FOR THE CURIOUS CELLIST

Transcribing Keyboard Music for Cello

After vocal music, the instrument that has had the greatest amount of wonderful music composed for it must be the piano, along with its keyboard predecessors.

The piano is a self-sufficient musical world, a virtuoso orchestra played with only two hands (and a foot), providing simultaneously melody, harmony and rhythm. Allowing a cellist to steal some of their most attractive melodies actually has an advantage for the pianist, especially for ones that are lacking an arm – it makes their pieces much easier to play as they are now sharing the load with another musician! Let’s hope they don’t mind playing only the accompaniment – and often in a different key to the original version !! Now we cellists can enjoy the delights of playing the tunes of Chopin Waltzes, Nocturnes and other assorted musical treasures – and we no longer need a virtuoso pianist to accompany us, as is the case in so much Romantic music for cello j(as for example in the Chopin Cello Sonata). Even some Classical Period piano pieces can be raided for the cello. Mozart’s Piano Sonatas offer some surprisingly wonderful opportunities for theft, especially of some of the beautiful slow movements.

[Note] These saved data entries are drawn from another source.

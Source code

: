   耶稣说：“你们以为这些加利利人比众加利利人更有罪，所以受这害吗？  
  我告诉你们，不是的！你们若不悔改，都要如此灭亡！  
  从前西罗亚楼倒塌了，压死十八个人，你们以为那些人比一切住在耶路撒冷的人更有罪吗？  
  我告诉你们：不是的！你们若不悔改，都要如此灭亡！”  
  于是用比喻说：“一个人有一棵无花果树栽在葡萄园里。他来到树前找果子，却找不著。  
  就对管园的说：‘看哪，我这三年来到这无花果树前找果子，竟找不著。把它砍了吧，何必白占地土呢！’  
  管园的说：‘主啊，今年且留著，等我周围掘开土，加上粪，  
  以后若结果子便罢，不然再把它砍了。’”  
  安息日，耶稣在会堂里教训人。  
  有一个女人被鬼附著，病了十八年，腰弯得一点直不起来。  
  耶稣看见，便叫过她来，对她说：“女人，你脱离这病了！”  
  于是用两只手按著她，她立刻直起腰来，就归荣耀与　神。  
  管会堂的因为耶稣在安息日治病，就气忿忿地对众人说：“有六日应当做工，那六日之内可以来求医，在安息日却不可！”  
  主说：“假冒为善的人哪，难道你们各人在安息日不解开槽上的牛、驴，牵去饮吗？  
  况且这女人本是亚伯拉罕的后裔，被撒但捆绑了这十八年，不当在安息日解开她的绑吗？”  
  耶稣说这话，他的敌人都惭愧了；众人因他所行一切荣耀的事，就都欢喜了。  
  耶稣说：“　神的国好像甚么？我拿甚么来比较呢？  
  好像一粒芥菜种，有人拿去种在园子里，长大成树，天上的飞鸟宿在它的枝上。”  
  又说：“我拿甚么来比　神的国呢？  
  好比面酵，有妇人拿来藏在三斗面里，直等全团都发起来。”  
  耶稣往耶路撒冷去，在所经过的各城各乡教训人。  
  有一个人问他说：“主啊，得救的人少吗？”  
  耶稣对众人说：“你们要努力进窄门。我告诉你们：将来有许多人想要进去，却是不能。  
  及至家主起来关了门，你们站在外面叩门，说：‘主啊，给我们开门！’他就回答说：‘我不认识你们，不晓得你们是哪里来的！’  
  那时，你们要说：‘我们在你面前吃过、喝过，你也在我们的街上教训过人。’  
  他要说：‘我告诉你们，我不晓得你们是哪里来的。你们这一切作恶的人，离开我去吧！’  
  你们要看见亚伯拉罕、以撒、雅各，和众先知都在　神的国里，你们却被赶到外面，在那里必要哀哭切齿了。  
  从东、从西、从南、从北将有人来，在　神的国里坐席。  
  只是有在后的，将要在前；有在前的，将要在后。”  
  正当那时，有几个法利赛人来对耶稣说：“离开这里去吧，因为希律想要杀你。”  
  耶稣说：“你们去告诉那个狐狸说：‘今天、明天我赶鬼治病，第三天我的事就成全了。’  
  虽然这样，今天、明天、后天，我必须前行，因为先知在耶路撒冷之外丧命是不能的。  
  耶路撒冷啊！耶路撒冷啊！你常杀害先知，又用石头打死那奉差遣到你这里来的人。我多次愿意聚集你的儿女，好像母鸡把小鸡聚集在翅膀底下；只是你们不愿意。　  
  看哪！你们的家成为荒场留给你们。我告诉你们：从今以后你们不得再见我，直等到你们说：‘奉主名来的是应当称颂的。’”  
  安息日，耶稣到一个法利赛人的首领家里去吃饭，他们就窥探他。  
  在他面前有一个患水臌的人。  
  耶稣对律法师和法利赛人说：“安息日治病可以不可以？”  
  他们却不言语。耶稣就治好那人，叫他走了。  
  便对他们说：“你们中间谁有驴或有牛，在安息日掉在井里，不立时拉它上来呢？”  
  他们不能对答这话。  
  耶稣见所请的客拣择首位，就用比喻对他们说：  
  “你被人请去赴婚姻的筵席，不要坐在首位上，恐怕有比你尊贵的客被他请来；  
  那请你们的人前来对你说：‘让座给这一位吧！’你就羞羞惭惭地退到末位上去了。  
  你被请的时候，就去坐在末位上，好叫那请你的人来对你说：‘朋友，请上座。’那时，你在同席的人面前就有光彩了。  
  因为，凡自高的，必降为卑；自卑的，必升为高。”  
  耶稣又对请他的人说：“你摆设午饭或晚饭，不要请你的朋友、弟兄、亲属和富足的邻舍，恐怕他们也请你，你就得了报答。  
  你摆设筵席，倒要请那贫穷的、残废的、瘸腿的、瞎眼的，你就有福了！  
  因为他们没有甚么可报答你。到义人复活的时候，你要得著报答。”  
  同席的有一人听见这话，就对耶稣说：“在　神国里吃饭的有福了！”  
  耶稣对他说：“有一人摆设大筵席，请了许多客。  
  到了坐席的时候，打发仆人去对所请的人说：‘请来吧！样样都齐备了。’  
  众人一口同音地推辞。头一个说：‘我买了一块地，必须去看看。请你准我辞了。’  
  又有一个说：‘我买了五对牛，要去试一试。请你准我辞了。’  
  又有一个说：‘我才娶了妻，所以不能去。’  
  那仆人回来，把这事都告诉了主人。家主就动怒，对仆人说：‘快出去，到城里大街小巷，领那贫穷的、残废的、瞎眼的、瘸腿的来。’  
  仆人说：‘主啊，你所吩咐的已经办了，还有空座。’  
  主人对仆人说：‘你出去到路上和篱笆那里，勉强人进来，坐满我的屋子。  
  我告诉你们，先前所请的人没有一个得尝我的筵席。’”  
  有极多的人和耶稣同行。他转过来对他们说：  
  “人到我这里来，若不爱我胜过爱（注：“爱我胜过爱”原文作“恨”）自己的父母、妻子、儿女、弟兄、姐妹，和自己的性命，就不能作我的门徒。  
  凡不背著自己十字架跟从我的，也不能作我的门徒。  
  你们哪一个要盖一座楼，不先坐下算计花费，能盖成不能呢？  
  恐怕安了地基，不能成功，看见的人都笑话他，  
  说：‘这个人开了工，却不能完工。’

Often however, if we steal all their melodies, what’s left for the pianist is too “thin”: we can’t really ask a “real” pianist to accompany with only one hand (although a learner may not mind). In these cases we have two choices to improve the situation:

  • fill out the piano accompaniment with some more notes to occupy their free hand/fingers
  • play the piece with guitar or harp accompaniment: what are too few notes for the piano will usually be quite sufficient to occupy a guitarist or a harpist.

Because the range of the piano is so enormous, we often need to modify the range of the original composition by doing some octave transpositions.